Over the past five years, approximately 85 percent of the world’s population experienced a decline in press freedom in their country. Even in countries with long traditions of safeguarding free and independent journalism, financial and technological transformations have forced news outlets, especially those serving local communities, to close. With readership and advertising markets moving online, advertising revenue for newspapers plummeted by nearly half in the ten-year period ending in 2019. The subsequent COVID-19 pandemic and its global economic impact have exacerbated this trend, now threatening to create an “extinction level” event for independent journalism outlets.

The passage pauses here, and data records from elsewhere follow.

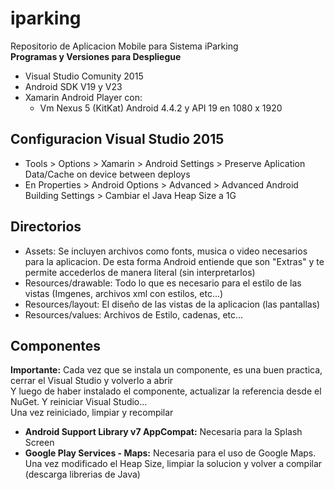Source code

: # iparking
Repositorio de Aplicacion Mobile para Sistema iParking  
**Programas y Versiones para Despliegue**

- Visual Studio Comunity 2015
- Android SDK V19 y V23
- Xamarin Android Player con:  
	- Vm Nexus 5 (KitKat) Android 4.4.2 y API 19 en 1080 x 1920
  
## Configuracion Visual Studio 2015  

- Tools > Options > Xamarin > Android Settings > Preserve Aplication Data/Cache on device between deploys
- En Properties > Android Options > Advanced > Advanced Android Building Settings > Cambiar el Java Heap Size a 1G

## Directorios

- Assets: Se incluyen archivos como fonts, musica o video necesarios para la aplicacion. De esta
forma Android entiende que son "Extras" y te permite accederlos de manera literal (sin interpretarlos)
- Resources/drawable: Todo lo que es necesario para el estilo de las vistas (Imgenes, archivos xml con estilos, etc...)
- Resources/layout: El diseño de las vistas de la aplicacion (las pantallas)
- Resources/values: Archivos de Estilo, cadenas, etc...

## Componentes

**Importante:** Cada vez que se instala un componente, es una buen practica, cerrar el Visual Studio y volverlo a abrir  
Y luego de haber instalado el componente, actualizar la referencia desde el NuGet. Y reiniciar Visual Studio...  
Una vez reiniciado, limpiar y recompilar

- **Android Support Library v7 AppCompat:** Necesaria para la Splash Screen
- **Google Play Services - Maps:** Necesaria para el uso de Google Maps. Una vez modificado el Heap Size, limpiar 
la solucion y volver a compilar (descarga librerias de Java)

And the evidence shows that when independent journalism goes away, it is replaced by toxic, politically motivated misinformation that spreads virus-like across social media, as in the cases of Maria Ressa and Rana Ayyub.

Ressa is one of the co-chairs of the International Fund for Public Interest Media (IPFIM), which seeks to raise a billion dollars for public interest media from governments, corporations and philanthropic institutions while ensuring the editorial independence of newsrooms that receive its support.

She and co-chair Mark Thompson, formerly a media executive with the BBC and New York Times, argue: “The great political and cultural battles that free media face everywhere can only be won if we first stabilize and future-proof its economics.”

Nishant Lalwani, managing director of Luminate Group and co-founder of IFPIM, elaborated in Perugia:

“Today news organizations are dying out all over the world and we have to stop that from happening. Otherwise we have serious issues with autocracies encroaching and democracies dying out,” Lalwani said. “Many funders have realized that having healthy information ecosystems is no longer a matter of holding power to account or public debate, but now it’s a matter of national security, it’s a matter of the health of populations, it’s a matter of resisting the spread of autocratic practices to democracies around the world.”

The IFPIM effort already has backing from the United States, Taiwan, Switzerland and Sweden along with philanthropic donors such as MacArthur Foundation, Craig Newmark Philanthropies, National Endowment for Democracy and Luminate.

It joins a global push to support independent media and protect democracy that includes The GroundTruth Project’s Report for America and Report for the World programs.

A growing level of comfort among journalists in directly tying their work to more equitable, more democratic societies seems to be born of the necessity of the moment.

Wendi Thomas, founder of independent news site MLK50 based in Memphis, Tennessee, said in Perugia, “If it’s not journalism who’s going to save democracy, or be part of saving democracy, who’s going to do that? It’s not like there’s a whole bunch of institutions rushing to the fore to fill in that gap. On a day to day basis, it’s like OK, when’s the story going to be done? That’s my day-to-day question, can they hurry up and finish it, we’ve got deadlines. But in a more macro sense, yes I think we’re trying to save democracy.”